COMMAND
FirstClass Internetgateway
SYSTEMS AFFECTED
FirstClass 5.50
PROBLEM
Mattias From found following. The email gateway included in
FirstClass 5.50 can be tricked into sending mail appearing to the
users of the firstclass system as coming from a local user on the
server, including a priviliged user. Doing a manual sending to
the stmp-server specifying <username_on_system> as the origin of
the email will do but will be caught by the server spamfilters,
either discarding them or adding "Spam:" to the topic depending
on configuration. The requierment for a default configured
server not to view incoming mails as spam seems to be the
presence of a @ in the From: header line. Using a bogus address
including an @ outside of the <> in the From: field and adding
the shorthand adress form <@>, which is expanded by the server to
the adress specified with MAIL FROM: during earlier smtp
transaction will be delivered and marked as coming from the
specified user. The expanding behaviour is correct iirc, not
validating the origin (at all) is the problem.
Example:
220 mail.skynet.foo FirstClass ESMTP Mail Server v5.50 ready
MAIL FROM:<Admin>
250 Admin... Sender ok
RCPT TO:<user@skynet.foo>
250 user@skynet.foo... Recipient ok
DATA
354 Send your message, end with <CRLF>.<CRLF>
To: <user@skynet.foo>
From: evil@socialengineer <@>
Subject: Gimme you password
Preferably now!
.
250 F1FEEACC Message accepted, transient identifier was 20
The above message will appear to user as a message from the local
admin. The ways to spot the message is in the firstclass
"History" function which specifies the mail as "Created by Admin"
and "Routed from" an ip adress, which normally does not exist.
It's also spottable when the headers, not shown by default, are
viewed and that the info for the Admin user is not opened
correctly when accessed from that message.
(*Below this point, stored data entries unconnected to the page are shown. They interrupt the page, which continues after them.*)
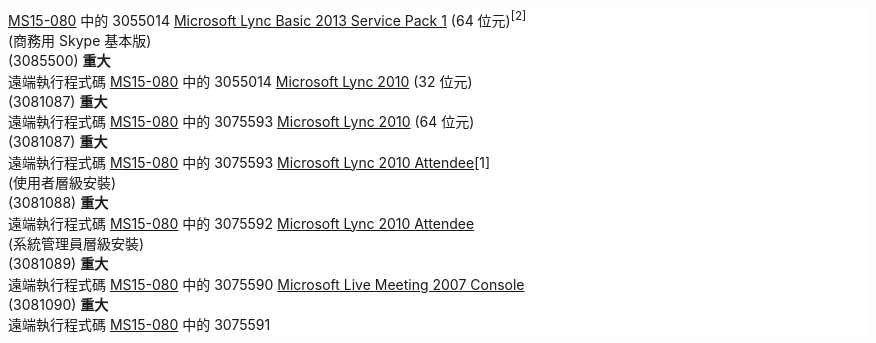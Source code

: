 <td style="border:1px solid black;"><a href="https://technet.microsoft.com/zh-tw/library/security/ms15-080">MS15-080</a> 中的 3055014</td>
</tr>
<tr class="odd">
<td style="border:1px solid black;"><a href="http://www.microsoft.com/zh-tw/download/details.aspx?id=48909">Microsoft Lync Basic 2013 Service Pack 1</a> (64 位元)<sup>[2]</sup><br />
(商務用 Skype 基本版)<br />
(3085500)</td>
<td style="border:1px solid black;"><strong>重大</strong><br />
遠端執行程式碼</td>
<td style="border:1px solid black;"><a href="https://technet.microsoft.com/zh-tw/library/security/ms15-080">MS15-080</a> 中的 3055014</td>
</tr>
<tr class="even">
<td style="border:1px solid black;"><a href="http://www.microsoft.com/zh-tw/download/details.aspx?id=48808">Microsoft Lync 2010</a> (32 位元)<br />
(3081087)</td>
<td style="border:1px solid black;"><strong>重大</strong><br />
遠端執行程式碼</td>
<td style="border:1px solid black;"><a href="https://technet.microsoft.com/zh-tw/library/security/ms15-080">MS15-080</a> 中的 3075593</td>
</tr>
<tr class="odd">
<td style="border:1px solid black;"><a href="http://www.microsoft.com/zh-tw/download/details.aspx?id=48823">Microsoft Lync 2010</a> (64 位元)<br />
(3081087)</td>
<td style="border:1px solid black;"><strong>重大</strong><br />
遠端執行程式碼</td>
<td style="border:1px solid black;"><a href="https://technet.microsoft.com/zh-tw/library/security/ms15-080">MS15-080</a> 中的 3075593</td>
</tr>
<tr class="even">
<td style="border:1px solid black;"><a href="http://www.microsoft.com/zh-tw/download/details.aspx?id=48796">Microsoft Lync 2010 Attendee</a>[1]<br />
(使用者層級安裝)<br />
(3081088)</td>
<td style="border:1px solid black;"><strong>重大</strong><br />
遠端執行程式碼</td>
<td style="border:1px solid black;"><a href="https://technet.microsoft.com/zh-tw/library/security/ms15-080">MS15-080</a> 中的 3075592</td>
</tr>
<tr class="odd">
<td style="border:1px solid black;"><a href="http://www.microsoft.com/zh-tw/download/details.aspx?id=48791">Microsoft Lync 2010 Attendee</a><br />
(系統管理員層級安裝)<br />
(3081089)</td>
<td style="border:1px solid black;"><strong>重大</strong><br />
遠端執行程式碼</td>
<td style="border:1px solid black;"><a href="https://technet.microsoft.com/zh-tw/library/security/ms15-080">MS15-080</a> 中的 3075590</td>
</tr>
<tr class="even">
<td style="border:1px solid black;"><a href="https://support.office.com/zh-tw/article/download-the-microsoft-office-live-meeting-2007-client-8a432d04-45ac-4762-8e7f-e715dcd0f167?correlationid=34fb93b0-00be-44c8-a2ed-6a8e5e0c2df5&amp;ui=en-us&amp;rs=en-us&amp;ad=us">Microsoft Live Meeting 2007 Console</a><br />
(3081090)</td>
<td style="border:1px solid black;"><strong>重大</strong><br />
遠端執行程式碼</td>
<td style="border:1px solid black;"><a href="https://technet.microsoft.com/zh-tw/library/security/ms15-080">MS15-080</a> 中的 3075591</td>
</tr>
</tbody>
</table>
Works on both Windows
and MacOS versions of the server.
SOLUTION
It is important to note that this method could not be used to
extract sensitive information outside of an FC system because the
reply never goes back out to the internet. For example, if an
internet user uses this method to spoof the Administrator and
requests a password, the reply would not go back to the internet
user, it would go to the real Admin (if it goes anywhere at all).
Nevertheless, this is a serious bug that could be exploited for
malicious purposes, or at the very least could cause disruption
on a FirstClass system. Authors have fixed this in the next
release of FirstClass Internet Services.